Ok I’m going to give a slightly different view, we are all different and so trial and error and looking for clues to what suits us is par for the course...

That TSH level isn’t so bad, the healthy norm is between 1 & 2, maybe nearer to one but it isn’t much less than 1 and just because you are on levothyroxine doesn’t mean that should be different, especially if your free t3 is ok and if you feel ok. You need to balance all three TSH fT3 & fT4, so testing all are necessary, every time you change medications and a few weeks after or when you feel weird and want some insight! In my experience levothyroxine takes a hell of a lot of getting used to, I split my doses and take a simple anti-histamine which seems to ameliorate many of the adverse effects of taking what are quite possibly unphysiological levels of t4 all in one dose. Normal healthy fT4 is nearer 15 NOT the top of the lab ref range! Many hypothyroid patients can tolerate and need higher t4 levels to increase t4-t3 conversion because the thyroid gland can’t produce the small but vital amounts of t3 it did to go with whatever t4 levels were wired into your system... this is why people either add small (or sometimes unphysiologically large) amounts of liothyronine (or desiccated thyroid) if they can get it or rely on supra-physiological t4 dosing fT4 levels, I for one can not tolerate that! Good luck in finding YOUR path :)

Thank you!

bit stuck to be honest - if I self-treat on the quiet, obviously my bloods will reflect that in six months' time. I followed the TUK protocol re. what to do prior to testing so am aware of all that. I just don't know what to do about waiting another six months.

The past few weeks I've been getting tingly fingers after a bath which is new (have always suffered cold extremities) but this morning I woke up with tingly feet and it isn't going away. No idea if that's linked or not but it's worrying me slightly.
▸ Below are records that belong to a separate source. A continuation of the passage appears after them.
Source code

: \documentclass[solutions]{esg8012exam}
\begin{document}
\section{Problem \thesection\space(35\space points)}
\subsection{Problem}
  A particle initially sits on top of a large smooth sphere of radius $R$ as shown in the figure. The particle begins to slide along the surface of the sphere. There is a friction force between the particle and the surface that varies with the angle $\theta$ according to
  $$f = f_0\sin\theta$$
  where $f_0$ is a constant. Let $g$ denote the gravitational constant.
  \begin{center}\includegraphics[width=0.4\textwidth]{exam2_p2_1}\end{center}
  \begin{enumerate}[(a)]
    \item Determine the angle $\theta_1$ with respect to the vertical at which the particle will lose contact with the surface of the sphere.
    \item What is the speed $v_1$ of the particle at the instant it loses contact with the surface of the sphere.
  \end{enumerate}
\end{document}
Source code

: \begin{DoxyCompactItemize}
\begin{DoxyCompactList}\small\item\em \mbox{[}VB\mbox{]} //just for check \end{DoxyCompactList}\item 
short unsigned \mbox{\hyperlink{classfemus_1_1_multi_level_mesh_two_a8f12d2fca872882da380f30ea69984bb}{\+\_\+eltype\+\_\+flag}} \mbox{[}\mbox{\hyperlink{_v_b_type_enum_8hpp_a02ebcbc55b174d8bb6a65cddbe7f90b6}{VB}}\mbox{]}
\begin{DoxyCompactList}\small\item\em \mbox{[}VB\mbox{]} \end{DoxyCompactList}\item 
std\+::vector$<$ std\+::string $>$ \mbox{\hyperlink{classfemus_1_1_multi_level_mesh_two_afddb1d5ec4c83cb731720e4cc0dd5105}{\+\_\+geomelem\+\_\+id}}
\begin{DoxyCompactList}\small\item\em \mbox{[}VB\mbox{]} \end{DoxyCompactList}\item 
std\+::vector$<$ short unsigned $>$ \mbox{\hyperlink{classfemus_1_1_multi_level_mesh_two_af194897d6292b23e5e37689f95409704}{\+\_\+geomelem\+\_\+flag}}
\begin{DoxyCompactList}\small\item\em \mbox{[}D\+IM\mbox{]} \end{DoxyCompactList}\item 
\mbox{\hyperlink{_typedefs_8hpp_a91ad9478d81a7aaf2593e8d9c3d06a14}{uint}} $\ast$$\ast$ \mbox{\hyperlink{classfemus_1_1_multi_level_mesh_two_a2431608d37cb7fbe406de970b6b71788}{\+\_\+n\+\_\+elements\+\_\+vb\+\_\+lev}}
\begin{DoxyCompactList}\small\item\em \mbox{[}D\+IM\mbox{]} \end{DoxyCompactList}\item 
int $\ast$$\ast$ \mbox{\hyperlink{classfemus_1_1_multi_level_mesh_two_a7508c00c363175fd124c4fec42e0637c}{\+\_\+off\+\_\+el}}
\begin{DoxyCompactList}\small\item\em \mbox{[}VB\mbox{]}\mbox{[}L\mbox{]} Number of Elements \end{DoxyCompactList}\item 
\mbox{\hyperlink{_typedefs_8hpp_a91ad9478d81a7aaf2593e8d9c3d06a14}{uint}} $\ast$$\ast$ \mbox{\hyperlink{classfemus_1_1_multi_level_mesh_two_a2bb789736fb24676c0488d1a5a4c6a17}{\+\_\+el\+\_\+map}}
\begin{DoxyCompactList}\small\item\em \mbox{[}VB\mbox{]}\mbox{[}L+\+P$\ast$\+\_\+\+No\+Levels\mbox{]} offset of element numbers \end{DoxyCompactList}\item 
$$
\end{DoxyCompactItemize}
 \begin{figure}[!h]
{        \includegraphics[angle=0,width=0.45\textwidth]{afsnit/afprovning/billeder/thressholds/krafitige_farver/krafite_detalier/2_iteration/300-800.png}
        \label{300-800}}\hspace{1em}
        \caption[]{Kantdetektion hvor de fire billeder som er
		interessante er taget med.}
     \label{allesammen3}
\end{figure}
Hi, unfortunately anything I suggest rubs him up the wrong way. He's very dismissive. Presenting him with information doesn't work, I've tried in the past. This is why I've ended up going private in the past but living here, all private consultants are 6 hours away. My hands are tied and it's incredibly frustrating. I'll possibly resort to self treating if I possibly can.

in reply to

That's exactly what I do and have not visited the GP or Endo for the past two years. Their so called treatment with Levo in various doses only made me very ill. I then joined this site and now self medicate and do a private blood test. I post the results on here for answers. I use thyroid s NDT at present and it works well. I have no thyroid either.

Do I need NDT if I've only recently started on Levo? Sorry to be ignorant.

I'll get some advice once my next set of Medicheck results are in. Thanks!

kferrer profile image
kferrer

In all the years since I was diagnosed, I spent eleven self medicating and the rest being treated by a medical professional. Looking back on it, I was at my very healthiest when I was self medicating. I'm far too naturally law abiding to feel really comfortable with that but I may go back to it anyway because I just don't think it's right to keep on letting the medical profession ruin my health any longer.